Jul 2, 2010

STRAY - SUICIDE (TRANSATLANTIC 1971) Jap mastering cardboard sleeve

One of the most consistent and popular bands of the 70s, Stray trod a fine line between Hard Rock, Prog, and harmony-driven Boogie, their powerful playing, hook-laden melodies and accomplished harmonies appealing equally to all three audiences. Formed in 1966 by guitarist Del Bromham, who still fronts the band today, they were originally a Mod combo, inspired by the likes of The Small Faces. They built up a reputation on the West London circuit and by the late 60s they'd moved a long way from R&B and Soul covers, eventually writing their own songs and embracing fullblown Psychedelia. By the turn of the 70s they were well established at the forefront of the Underground/Progressive circuit, with a massive following in Europe, and they continued to thrive until the Punk explosion abruptly terminated the Prog scene. After splitting in 1977 they reformed in the early 80s, and they continue to tour and record.
London, England's Stray yielded a prolific career yet managed to elude the fame enjoyed by contemporaries like Cream, Thin Lizzy, or even Mountain. Formed in 1966, the hard rock, prog, and R&B outfit comprised of vocalist/guitarist Del Bromham, vocalist/guitarist Steve Gadd, bass player Gary Giles, and drummer Ritchie Cole signed to Transatlantic Records and released its debut, self-titled album in 1970. The group flirted with success throughout the '70s, releasing nine more records and even recruiting Charlie Kray -- the brother of the notorious Kray twins -- as their manager. In 1975, just prior to the release of Houdini, Gadd was replaced by Peter Dyer, who injected some much-needed life into the band, though the end was near for the financially strapped rockers. They released their last record, the ambitious Hearts of Fire, in 1976 on the Pye label, and proceeded to splinter off into various solo projects. Bromham re-formed the group in 1997 as a three-piece with newcomers Dusty Miller and Phil McKee, renaming the band Del Bromham's Stray, and released a live record called Alive and Giggin' on Mystic Records.[allmusic]

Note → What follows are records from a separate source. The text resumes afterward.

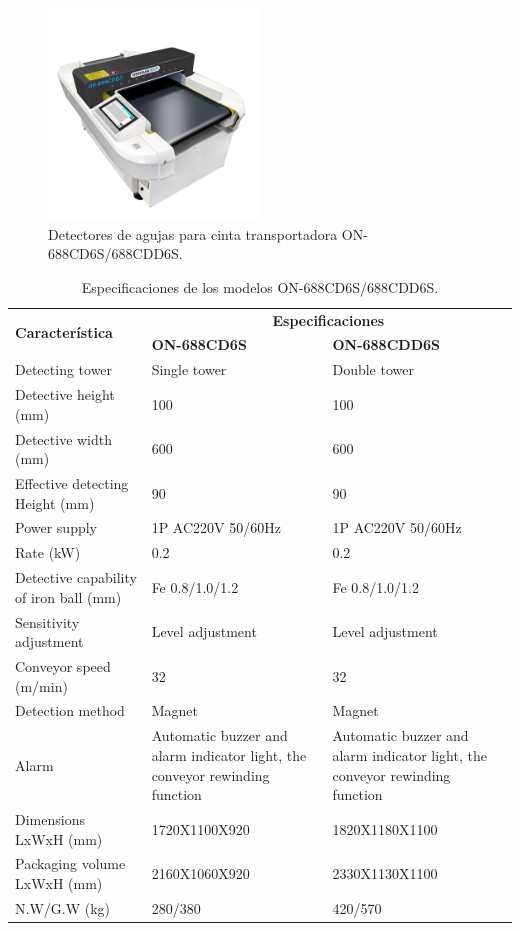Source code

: \begin{figure}[h]
	\centering
	\includegraphics[width=0.5\textwidth]{img/oshima_conveyor.png}
	\caption{Detectores de agujas para cinta transportadora ON-688CD6S/688CDD6S.}
	\label{fig:oshima_conveyor}
\end{figure}

\begin{table}[H]
	\caption{Especificaciones de los modelos ON-688CD6S/688CDD6S.}
	\begin{tabularx}{\textwidth}{|X|X|X|}
		\hline
		\multirow{2}{*}[2pt]{\textbf{Característica}} & \multicolumn{2}{c|}{\textbf{Especificaciones}} \\ \cline{2-3}
		& \textbf{ON-688CD6S} & \textbf{ON-688CDD6S} \\
		\hline
		Detecting tower & Single tower & Double tower \\
		\hline
		Detective height (mm) & 100 & 100 \\
		\hline
		Detective width (mm) & 600 & 600 \\
		\hline
		Effective detecting Height (mm) & 90 & 90 \\
		\hline
		Power supply & 1P AC220V 50/60Hz & 1P AC220V 50/60Hz \\
		\hline
		Rate (kW) & 0.2 & 0.2 \\
		\hline
		Detective capability of iron ball (mm) & Fe 0.8/1.0/1.2 & Fe 0.8/1.0/1.2 \\
		\hline
		Sensitivity adjustment & Level adjustment & Level adjustment \\
		\hline
		Conveyor speed (m/min) & 32 & 32 \\
		\hline
		Detection method & Magnet & Magnet \\
		\hline
		Alarm & Automatic buzzer and alarm indicator light, the conveyor rewinding function & Automatic buzzer and alarm indicator light, the conveyor rewinding function \\
		\hline
		Dimensions LxWxH (mm) & 1720X1100X920 & 1820X1180X1100 \\
		\hline
		Packaging volume LxWxH (mm) & 2160X1060X920 & 2330X1130X1100 \\
		\hline
		N.W/G.W (kg) & 280/380 & 420/570 \\
		\hline
	\end{tabularx}
	\label{tab:specs_ON-688CD6S/688CDD6S}
\end{table}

frumious bandersnatch said...

Very cool early hard-rock album. All of their early output is interesting.
They must have feel a bit out of place on a folk label like Transatlantic !
Some reissues from a few years ago on Castle/Sanctuary exist, including a very good 2 CDs anthology, though they must be out of print at the moment, as this label has unfortunately closed.

Anonymous said...

Nice One! Great blog, rare music, a real treat!

Anonymous said...

Delicious sounds from the very brilliant Stray. They were a definite requirement to go and see in the early seventies. All those Stray, Groundhogs, and early Bowie gigs make you gratefull that you were a teenager during that period.